[[ Supplied entries open ]]

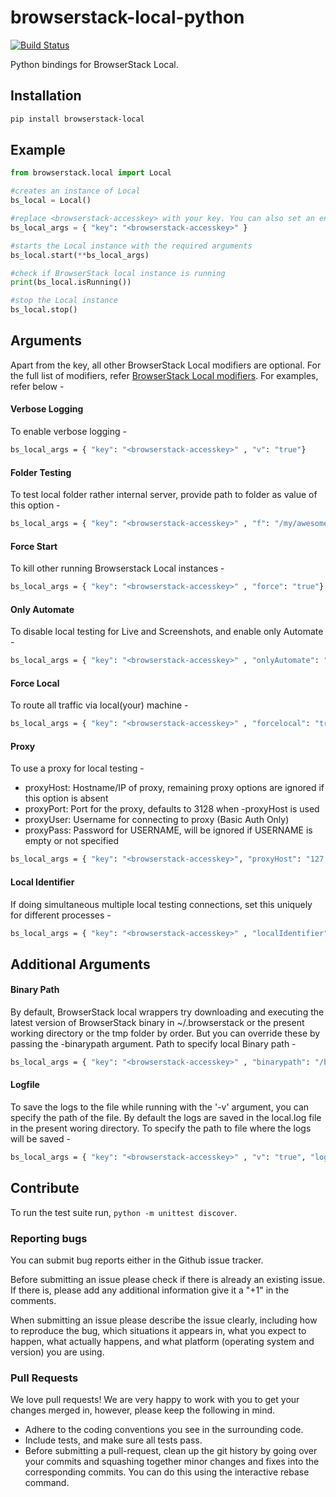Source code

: # browserstack-local-python

[![Build Status](https://travis-ci.org/browserstack/browserstack-local-python.svg?branch=master)](https://travis-ci.org/browserstack/browserstack-local-python)

Python bindings for BrowserStack Local.

## Installation

```sh
pip install browserstack-local
```

## Example

```python
from browserstack.local import Local

#creates an instance of Local
bs_local = Local()

#replace <browserstack-accesskey> with your key. You can also set an environment variable - "BROWSERSTACK_ACCESS_KEY".
bs_local_args = { "key": "<browserstack-accesskey>" }

#starts the Local instance with the required arguments
bs_local.start(**bs_local_args)

#check if BrowserStack local instance is running
print(bs_local.isRunning())

#stop the Local instance
bs_local.stop()

```

## Arguments

Apart from the key, all other BrowserStack Local modifiers are optional. For the full list of modifiers, refer [BrowserStack Local modifiers](https://www.browserstack.com/local-testing#modifiers). For examples, refer below -  

#### Verbose Logging
To enable verbose logging - 
```sh
bs_local_args = { "key": "<browserstack-accesskey>" , "v": "true"}
```

#### Folder Testing
To test local folder rather internal server, provide path to folder as value of this option - 
```sh
bs_local_args = { "key": "<browserstack-accesskey>" , "f": "/my/awesome/folder"}
```

#### Force Start 
To kill other running Browserstack Local instances - 
```sh
bs_local_args = { "key": "<browserstack-accesskey>" , "force": "true"}
```

#### Only Automate
To disable local testing for Live and Screenshots, and enable only Automate - 
```sh
bs_local_args = { "key": "<browserstack-accesskey>" , "onlyAutomate": "true"}
```

#### Force Local
To route all traffic via local(your) machine - 
```sh
bs_local_args = { "key": "<browserstack-accesskey>" , "forcelocal": "true"}
```

#### Proxy
To use a proxy for local testing -  

* proxyHost: Hostname/IP of proxy, remaining proxy options are ignored if this option is absent
* proxyPort: Port for the proxy, defaults to 3128 when -proxyHost is used
* proxyUser: Username for connecting to proxy (Basic Auth Only)
* proxyPass: Password for USERNAME, will be ignored if USERNAME is empty or not specified

```sh
bs_local_args = { "key": "<browserstack-accesskey>", "proxyHost": "127.0.0.1", "proxyPort": "8000", "proxyUser": "user", "proxyPass": "password"}
```

#### Local Identifier
If doing simultaneous multiple local testing connections, set this uniquely for different processes - 
```sh
bs_local_args = { "key": "<browserstack-accesskey>" , "localIdentifier": "randomstring"}
```

## Additional Arguments

#### Binary Path

By default, BrowserStack local wrappers try downloading and executing the latest version of BrowserStack binary in ~/.browserstack or the present working directory or the tmp folder by order. But you can override these by passing the -binarypath argument.
Path to specify local Binary path -
```sh
bs_local_args = { "key": "<browserstack-accesskey>" , "binarypath": "/browserstack/BrowserStackLocal"}
```

#### Logfile
To save the logs to the file while running with the '-v' argument, you can specify the path of the file. By default the logs are saved in the local.log file in the present woring directory. 
To specify the path to file where the logs will be saved - 
```sh
bs_local_args = { "key": "<browserstack-accesskey>" , "v": "true", "logfile": "/browserstack/logs.txt"}
```

## Contribute

To run the test suite run, `python -m unittest discover`.

### Reporting bugs

You can submit bug reports either in the Github issue tracker.

Before submitting an issue please check if there is already an existing issue. If there is, please add any additional information give it a "+1" in the comments.

When submitting an issue please describe the issue clearly, including how to reproduce the bug, which situations it appears in, what you expect to happen, what actually happens, and what platform (operating system and version) you are using.

### Pull Requests

We love pull requests! We are very happy to work with you to get your changes merged in, however, please keep the following in mind.

* Adhere to the coding conventions you see in the surrounding code.
* Include tests, and make sure all tests pass.
* Before submitting a pull-request, clean up the git history by going over your commits and squashing together minor changes and fixes into the corresponding commits. You can do this using the interactive rebase command.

[[ Supplied entries closed ]]

### Instructions to follow:
Tell how many lines of the material above hold "proxyUser", answering with a bare number.

### Task result:
2